A contemptuous narcissist, who believes that happiness,
comes to those who truly want it. –It’s in your hands.
You choose how you live this life and you only live it once.
You either make it or break it.
face IT. finally, the reality of it all hits me right smack in the face. all he had to do was face it with me, and he finally has. maybe i want to feel sorry, maybe i want to feel sad. maybe i will feel sorry and maybe i might feel sad. but it's just the pain of letting go. once i get past that awful phase i know ill be happy and finally home. its a matter of time and yes, as we all know it, time is a bitch. but when you think of it in the long run, pain transcends to something more profound. it'll just seem like you've been saved by the bell, after all. SIGHS. i am sitting here freezing my butt of in elfs room.

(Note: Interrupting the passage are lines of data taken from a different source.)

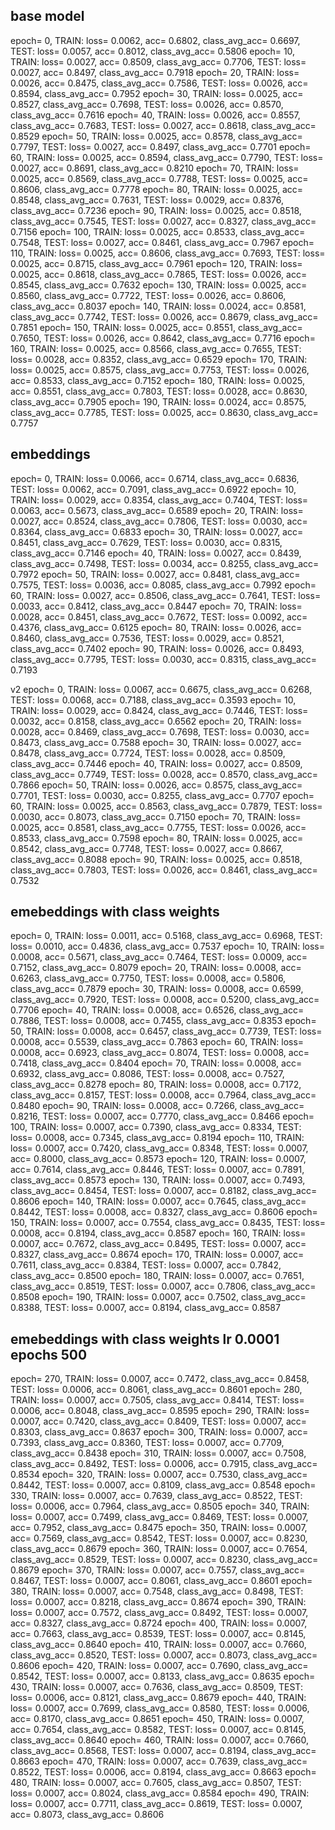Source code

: ## base model
epoch= 0, TRAIN: loss= 0.0062, acc= 0.6802, class_avg_acc= 0.6697, TEST: loss= 0.0057, acc= 0.8012, class_avg_acc= 0.5806
epoch= 10, TRAIN: loss= 0.0027, acc= 0.8509, class_avg_acc= 0.7706, TEST: loss= 0.0027, acc= 0.8497, class_avg_acc= 0.7918
epoch= 20, TRAIN: loss= 0.0026, acc= 0.8475, class_avg_acc= 0.7586, TEST: loss= 0.0026, acc= 0.8594, class_avg_acc= 0.7952
epoch= 30, TRAIN: loss= 0.0025, acc= 0.8527, class_avg_acc= 0.7698, TEST: loss= 0.0026, acc= 0.8570, class_avg_acc= 0.7616
epoch= 40, TRAIN: loss= 0.0026, acc= 0.8557, class_avg_acc= 0.7683, TEST: loss= 0.0027, acc= 0.8618, class_avg_acc= 0.8529
epoch= 50, TRAIN: loss= 0.0025, acc= 0.8578, class_avg_acc= 0.7797, TEST: loss= 0.0027, acc= 0.8497, class_avg_acc= 0.7701
epoch= 60, TRAIN: loss= 0.0025, acc= 0.8594, class_avg_acc= 0.7790, TEST: loss= 0.0027, acc= 0.8691, class_avg_acc= 0.8210
epoch= 70, TRAIN: loss= 0.0025, acc= 0.8569, class_avg_acc= 0.7788, TEST: loss= 0.0025, acc= 0.8606, class_avg_acc= 0.7778
epoch= 80, TRAIN: loss= 0.0025, acc= 0.8548, class_avg_acc= 0.7631, TEST: loss= 0.0029, acc= 0.8376, class_avg_acc= 0.7236
epoch= 90, TRAIN: loss= 0.0025, acc= 0.8518, class_avg_acc= 0.7545, TEST: loss= 0.0027, acc= 0.8327, class_avg_acc= 0.7156
epoch= 100, TRAIN: loss= 0.0025, acc= 0.8533, class_avg_acc= 0.7548, TEST: loss= 0.0027, acc= 0.8461, class_avg_acc= 0.7967
epoch= 110, TRAIN: loss= 0.0025, acc= 0.8606, class_avg_acc= 0.7693, TEST: loss= 0.0025, acc= 0.8715, class_avg_acc= 0.7961
epoch= 120, TRAIN: loss= 0.0025, acc= 0.8618, class_avg_acc= 0.7865, TEST: loss= 0.0026, acc= 0.8545, class_avg_acc= 0.7632
epoch= 130, TRAIN: loss= 0.0025, acc= 0.8560, class_avg_acc= 0.7722, TEST: loss= 0.0026, acc= 0.8606, class_avg_acc= 0.8037
epoch= 140, TRAIN: loss= 0.0024, acc= 0.8581, class_avg_acc= 0.7742, TEST: loss= 0.0026, acc= 0.8679, class_avg_acc= 0.7851
epoch= 150, TRAIN: loss= 0.0025, acc= 0.8551, class_avg_acc= 0.7650, TEST: loss= 0.0026, acc= 0.8642, class_avg_acc= 0.7716
epoch= 160, TRAIN: loss= 0.0025, acc= 0.8566, class_avg_acc= 0.7655, TEST: loss= 0.0028, acc= 0.8352, class_avg_acc= 0.6529
epoch= 170, TRAIN: loss= 0.0025, acc= 0.8575, class_avg_acc= 0.7753, TEST: loss= 0.0026, acc= 0.8533, class_avg_acc= 0.7152
epoch= 180, TRAIN: loss= 0.0025, acc= 0.8551, class_avg_acc= 0.7803, TEST: loss= 0.0028, acc= 0.8630, class_avg_acc= 0.7905
epoch= 190, TRAIN: loss= 0.0024, acc= 0.8575, class_avg_acc= 0.7785, TEST: loss= 0.0025, acc= 0.8630, class_avg_acc= 0.7757

## embeddings
epoch= 0, TRAIN: loss= 0.0066, acc= 0.6714, class_avg_acc= 0.6836, TEST: loss= 0.0062, acc= 0.7091, class_avg_acc= 0.6922
epoch= 10, TRAIN: loss= 0.0029, acc= 0.8354, class_avg_acc= 0.7404, TEST: loss= 0.0063, acc= 0.5673, class_avg_acc= 0.6589
epoch= 20, TRAIN: loss= 0.0027, acc= 0.8524, class_avg_acc= 0.7806, TEST: loss= 0.0030, acc= 0.8364, class_avg_acc= 0.6833
epoch= 30, TRAIN: loss= 0.0027, acc= 0.8451, class_avg_acc= 0.7629, TEST: loss= 0.0030, acc= 0.8315, class_avg_acc= 0.7146
epoch= 40, TRAIN: loss= 0.0027, acc= 0.8439, class_avg_acc= 0.7498, TEST: loss= 0.0034, acc= 0.8255, class_avg_acc= 0.7972
epoch= 50, TRAIN: loss= 0.0027, acc= 0.8481, class_avg_acc= 0.7575, TEST: loss= 0.0036, acc= 0.8085, class_avg_acc= 0.7992
epoch= 60, TRAIN: loss= 0.0027, acc= 0.8506, class_avg_acc= 0.7641, TEST: loss= 0.0033, acc= 0.8412, class_avg_acc= 0.8447
epoch= 70, TRAIN: loss= 0.0028, acc= 0.8451, class_avg_acc= 0.7672, TEST: loss= 0.0092, acc= 0.4376, class_avg_acc= 0.6125
epoch= 80, TRAIN: loss= 0.0026, acc= 0.8460, class_avg_acc= 0.7536, TEST: loss= 0.0029, acc= 0.8521, class_avg_acc= 0.7402
epoch= 90, TRAIN: loss= 0.0026, acc= 0.8493, class_avg_acc= 0.7795, TEST: loss= 0.0030, acc= 0.8315, class_avg_acc= 0.7193

v2
epoch= 0, TRAIN: loss= 0.0067, acc= 0.6675, class_avg_acc= 0.6268, TEST: loss= 0.0068, acc= 0.7188, class_avg_acc= 0.3593
epoch= 10, TRAIN: loss= 0.0029, acc= 0.8424, class_avg_acc= 0.7446, TEST: loss= 0.0032, acc= 0.8158, class_avg_acc= 0.6562
epoch= 20, TRAIN: loss= 0.0028, acc= 0.8469, class_avg_acc= 0.7698, TEST: loss= 0.0030, acc= 0.8473, class_avg_acc= 0.7588
epoch= 30, TRAIN: loss= 0.0027, acc= 0.8478, class_avg_acc= 0.7724, TEST: loss= 0.0028, acc= 0.8509, class_avg_acc= 0.7446
epoch= 40, TRAIN: loss= 0.0027, acc= 0.8509, class_avg_acc= 0.7749, TEST: loss= 0.0028, acc= 0.8570, class_avg_acc= 0.7866
epoch= 50, TRAIN: loss= 0.0026, acc= 0.8575, class_avg_acc= 0.7701, TEST: loss= 0.0030, acc= 0.8255, class_avg_acc= 0.7707
epoch= 60, TRAIN: loss= 0.0025, acc= 0.8563, class_avg_acc= 0.7879, TEST: loss= 0.0030, acc= 0.8073, class_avg_acc= 0.7150
epoch= 70, TRAIN: loss= 0.0025, acc= 0.8581, class_avg_acc= 0.7755, TEST: loss= 0.0026, acc= 0.8533, class_avg_acc= 0.7598
epoch= 80, TRAIN: loss= 0.0025, acc= 0.8542, class_avg_acc= 0.7748, TEST: loss= 0.0027, acc= 0.8667, class_avg_acc= 0.8088
epoch= 90, TRAIN: loss= 0.0025, acc= 0.8518, class_avg_acc= 0.7803, TEST: loss= 0.0026, acc= 0.8461, class_avg_acc= 0.7532


## emebeddings with class weights
epoch= 0, TRAIN: loss= 0.0011, acc= 0.5168, class_avg_acc= 0.6968, TEST: loss= 0.0010, acc= 0.4836, class_avg_acc= 0.7537
epoch= 10, TRAIN: loss= 0.0008, acc= 0.5671, class_avg_acc= 0.7464, TEST: loss= 0.0009, acc= 0.7152, class_avg_acc= 0.8079
epoch= 20, TRAIN: loss= 0.0008, acc= 0.6263, class_avg_acc= 0.7750, TEST: loss= 0.0008, acc= 0.5806, class_avg_acc= 0.7879
epoch= 30, TRAIN: loss= 0.0008, acc= 0.6599, class_avg_acc= 0.7920, TEST: loss= 0.0008, acc= 0.5200, class_avg_acc= 0.7706
epoch= 40, TRAIN: loss= 0.0008, acc= 0.6526, class_avg_acc= 0.7886, TEST: loss= 0.0008, acc= 0.7455, class_avg_acc= 0.8353
epoch= 50, TRAIN: loss= 0.0008, acc= 0.6457, class_avg_acc= 0.7739, TEST: loss= 0.0008, acc= 0.5539, class_avg_acc= 0.7863
epoch= 60, TRAIN: loss= 0.0008, acc= 0.6923, class_avg_acc= 0.8074, TEST: loss= 0.0008, acc= 0.7418, class_avg_acc= 0.8404
epoch= 70, TRAIN: loss= 0.0008, acc= 0.6932, class_avg_acc= 0.8086, TEST: loss= 0.0008, acc= 0.7527, class_avg_acc= 0.8278
epoch= 80, TRAIN: loss= 0.0008, acc= 0.7172, class_avg_acc= 0.8157, TEST: loss= 0.0008, acc= 0.7964, class_avg_acc= 0.8480
epoch= 90, TRAIN: loss= 0.0008, acc= 0.7266, class_avg_acc= 0.8216, TEST: loss= 0.0007, acc= 0.7770, class_avg_acc= 0.8466
epoch= 100, TRAIN: loss= 0.0007, acc= 0.7390, class_avg_acc= 0.8334, TEST: loss= 0.0008, acc= 0.7345, class_avg_acc= 0.8194
epoch= 110, TRAIN: loss= 0.0007, acc= 0.7420, class_avg_acc= 0.8348, TEST: loss= 0.0007, acc= 0.8000, class_avg_acc= 0.8573
epoch= 120, TRAIN: loss= 0.0007, acc= 0.7614, class_avg_acc= 0.8446, TEST: loss= 0.0007, acc= 0.7891, class_avg_acc= 0.8573
epoch= 130, TRAIN: loss= 0.0007, acc= 0.7493, class_avg_acc= 0.8454, TEST: loss= 0.0007, acc= 0.8182, class_avg_acc= 0.8606
epoch= 140, TRAIN: loss= 0.0007, acc= 0.7645, class_avg_acc= 0.8442, TEST: loss= 0.0008, acc= 0.8327, class_avg_acc= 0.8606
epoch= 150, TRAIN: loss= 0.0007, acc= 0.7554, class_avg_acc= 0.8435, TEST: loss= 0.0008, acc= 0.8194, class_avg_acc= 0.8587
epoch= 160, TRAIN: loss= 0.0007, acc= 0.7672, class_avg_acc= 0.8495, TEST: loss= 0.0007, acc= 0.8327, class_avg_acc= 0.8674
epoch= 170, TRAIN: loss= 0.0007, acc= 0.7611, class_avg_acc= 0.8384, TEST: loss= 0.0007, acc= 0.7842, class_avg_acc= 0.8500
epoch= 180, TRAIN: loss= 0.0007, acc= 0.7651, class_avg_acc= 0.8519, TEST: loss= 0.0007, acc= 0.7806, class_avg_acc= 0.8508
epoch= 190, TRAIN: loss= 0.0007, acc= 0.7502, class_avg_acc= 0.8388, TEST: loss= 0.0007, acc= 0.8194, class_avg_acc= 0.8587


## emebeddings with class weights lr 0.0001 epochs 500
epoch= 270, TRAIN: loss= 0.0007, acc= 0.7472, class_avg_acc= 0.8458, TEST: loss= 0.0006, acc= 0.8061, class_avg_acc= 0.8601
epoch= 280, TRAIN: loss= 0.0007, acc= 0.7505, class_avg_acc= 0.8414, TEST: loss= 0.0006, acc= 0.8048, class_avg_acc= 0.8595
epoch= 290, TRAIN: loss= 0.0007, acc= 0.7420, class_avg_acc= 0.8409, TEST: loss= 0.0007, acc= 0.8303, class_avg_acc= 0.8637
epoch= 300, TRAIN: loss= 0.0007, acc= 0.7393, class_avg_acc= 0.8360, TEST: loss= 0.0007, acc= 0.7709, class_avg_acc= 0.8438
epoch= 310, TRAIN: loss= 0.0007, acc= 0.7508, class_avg_acc= 0.8492, TEST: loss= 0.0006, acc= 0.7915, class_avg_acc= 0.8534
epoch= 320, TRAIN: loss= 0.0007, acc= 0.7530, class_avg_acc= 0.8442, TEST: loss= 0.0007, acc= 0.8109, class_avg_acc= 0.8548
epoch= 330, TRAIN: loss= 0.0007, acc= 0.7639, class_avg_acc= 0.8522, TEST: loss= 0.0006, acc= 0.7964, class_avg_acc= 0.8505
epoch= 340, TRAIN: loss= 0.0007, acc= 0.7499, class_avg_acc= 0.8469, TEST: loss= 0.0007, acc= 0.7952, class_avg_acc= 0.8475
epoch= 350, TRAIN: loss= 0.0007, acc= 0.7569, class_avg_acc= 0.8542, TEST: loss= 0.0007, acc= 0.8230, class_avg_acc= 0.8679
epoch= 360, TRAIN: loss= 0.0007, acc= 0.7654, class_avg_acc= 0.8529, TEST: loss= 0.0007, acc= 0.8230, class_avg_acc= 0.8679
epoch= 370, TRAIN: loss= 0.0007, acc= 0.7557, class_avg_acc= 0.8467, TEST: loss= 0.0007, acc= 0.8061, class_avg_acc= 0.8601
epoch= 380, TRAIN: loss= 0.0007, acc= 0.7548, class_avg_acc= 0.8498, TEST: loss= 0.0007, acc= 0.8218, class_avg_acc= 0.8674
epoch= 390, TRAIN: loss= 0.0007, acc= 0.7572, class_avg_acc= 0.8492, TEST: loss= 0.0007, acc= 0.8327, class_avg_acc= 0.8724
epoch= 400, TRAIN: loss= 0.0007, acc= 0.7663, class_avg_acc= 0.8539, TEST: loss= 0.0007, acc= 0.8145, class_avg_acc= 0.8640
epoch= 410, TRAIN: loss= 0.0007, acc= 0.7660, class_avg_acc= 0.8520, TEST: loss= 0.0007, acc= 0.8073, class_avg_acc= 0.8606
epoch= 420, TRAIN: loss= 0.0007, acc= 0.7690, class_avg_acc= 0.8542, TEST: loss= 0.0007, acc= 0.8133, class_avg_acc= 0.8635
epoch= 430, TRAIN: loss= 0.0007, acc= 0.7636, class_avg_acc= 0.8509, TEST: loss= 0.0006, acc= 0.8121, class_avg_acc= 0.8679
epoch= 440, TRAIN: loss= 0.0007, acc= 0.7699, class_avg_acc= 0.8580, TEST: loss= 0.0006, acc= 0.8170, class_avg_acc= 0.8651
epoch= 450, TRAIN: loss= 0.0007, acc= 0.7654, class_avg_acc= 0.8582, TEST: loss= 0.0007, acc= 0.8145, class_avg_acc= 0.8640
epoch= 460, TRAIN: loss= 0.0007, acc= 0.7660, class_avg_acc= 0.8568, TEST: loss= 0.0007, acc= 0.8194, class_avg_acc= 0.8663
epoch= 470, TRAIN: loss= 0.0007, acc= 0.7639, class_avg_acc= 0.8522, TEST: loss= 0.0006, acc= 0.8194, class_avg_acc= 0.8663
epoch= 480, TRAIN: loss= 0.0007, acc= 0.7605, class_avg_acc= 0.8507, TEST: loss= 0.0007, acc= 0.8024, class_avg_acc= 0.8584
epoch= 490, TRAIN: loss= 0.0007, acc= 0.7711, class_avg_acc= 0.8619, TEST: loss= 0.0007, acc= 0.8073, class_avg_acc= 0.8606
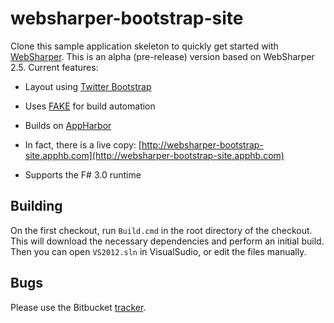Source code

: # websharper-bootstrap-site

Clone this sample application skeleton to quickly get started with
[WebSharper](http://websharper.com).  This is an alpha (pre-release)
version based on WebSharper 2.5.  Current features:

  * Layout using [Twitter Bootstrap](http://twitter.github.com/bootstrap)

  * Uses [FAKE](http://github.com/fsharp/FAKE) for build automation

  * Builds on [AppHarbor](http://appharbor.com)

  * In fact, there is a live copy:
    [http://websharper-bootstrap-site.apphb.com](http://websharper-bootstrap-site.apphb.com)

  * Supports the F# 3.0 runtime

## Building

On the first checkout, run `Build.cmd` in the root directory of the
checkout.  This will download the necessary dependencies and perform
an initial build.  Then you can open `VS2012.sln` in VisualSudio, or
edit the files manually.

## Bugs

Please use the Bitbucket
[tracker](http://bitbucket.org/IntelliFactory/websharper-bootstrap-site/issues).
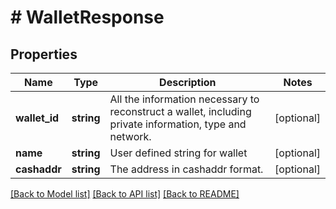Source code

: # # WalletResponse

## Properties

Name | Type | Description | Notes
------------ | ------------- | ------------- | -------------
**wallet_id** | **string** | All the information necessary to reconstruct a wallet, including private information, type and network. | [optional] 
**name** | **string** | User defined string for wallet | [optional] 
**cashaddr** | **string** | The address in cashaddr format. | [optional] 

[[Back to Model list]](../../README.md#documentation-for-models) [[Back to API list]](../../README.md#documentation-for-api-endpoints) [[Back to README]](../../README.md)


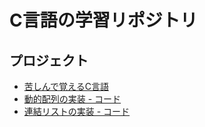 # C言語の学習リポジトリ

## プロジェクト
- [苦しんで覚えるC言語](./clang.md)
- [動的配列の実装 - コード](./vector.c)
- [連結リストの実装 - コード](./linked_list.c)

Reckon a cold or fever coming on soon, hence the sudden shivers. =/ i got back from macau earlier and its freaking 15 degrees out there mann! and i couldn't handle it. was dying to get back to sunny singapore but by the time i did the sun had already set, and it was windyy..brrrrrrr! The weather and how i am feeling really coincide for sure. 'They' planned it. Thank god i am on OFF the next two days and back to work on sunday. 3 sectors again! this time its in the afternoon, so it ain't too bad. Can't remember what flight i have on Monday but I'm pretty satisfied with this months roster other than the fact that my 5 day leave was NOT approved. pfffft! I'm gonna call the office up tmr. Otherwise those 5 days are burnt. Planning to apply for leave coming april. Going to PHUKET!! with the family. I neeed some fammily loving anyway, and what better place than phuket :) *beams* plus i need a break from my ohh so lame ass life. okk, i feel like getting under them sheets while i wait for elf to get home. toodles.